Leaders play an immense role in fostering – or damaging – racial inclusion efforts by virtue of their positional power and influence on the organisation’s culture, values and ethics. To ensure that change is long term and sustainable, organisations and leaders need to uncover and address racial equality barriers. Traction requires leadership and sustained action, so you’re one step closer to ensuring a more inclusive workplace if board members, governing bodies and senior leaders express a genuine appetite for change by visibly role-modelling behaviours and attitudes from the top.

Recommendations

  • Appoint a race champion within your leadership team to take responsibility for progress and to focus attention on delivering change.
  • Ensure that diversity and inclusion is a permanent item on the board’s meeting agenda.
  • Regularly review progress on your strategy, evaluate the effectiveness of activity, and make changes where needed.
  • Encourage leaders to educate themselves about race, to talk openly about race, and to encourage discussions internally and externally to support change.
  • Encourage senior leaders and managers to be visible at diversity and inclusion events (such as those organised by the employee resource group) and to listen to external speakers (whether through videos, webinars or podcasts).
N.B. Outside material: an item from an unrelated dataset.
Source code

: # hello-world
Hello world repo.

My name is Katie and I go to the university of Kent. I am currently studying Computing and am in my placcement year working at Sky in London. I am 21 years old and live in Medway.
  • Communicate the message that to champion race inclusion or to take a stand against racism and discrimination you don’t have to be from an ethnic minority background – but that you do need to listen to the experiences of ethnic minority employees and do not assume you know what is needed to address the problem.
  • It follows that a leader should not feel compelled to lead the change just because they have a particular personal characteristic.
  • Urge leaders and senior managers to develop their knowledge and confidence to talk about diversity and inclusion in their internal and external engagements; for example, in conference addresses, all-staff briefings and interviews.
  • Introduce a diversity-related reverse or mutual mentoring programmes so that leaders have a better understanding of lived experiences in relation to race.
  • Assess whether you have enough race inclusion expertise in the organisation to inform action and challenge thinking at the top. Consider bringing in additional expertise in the interim via consultants.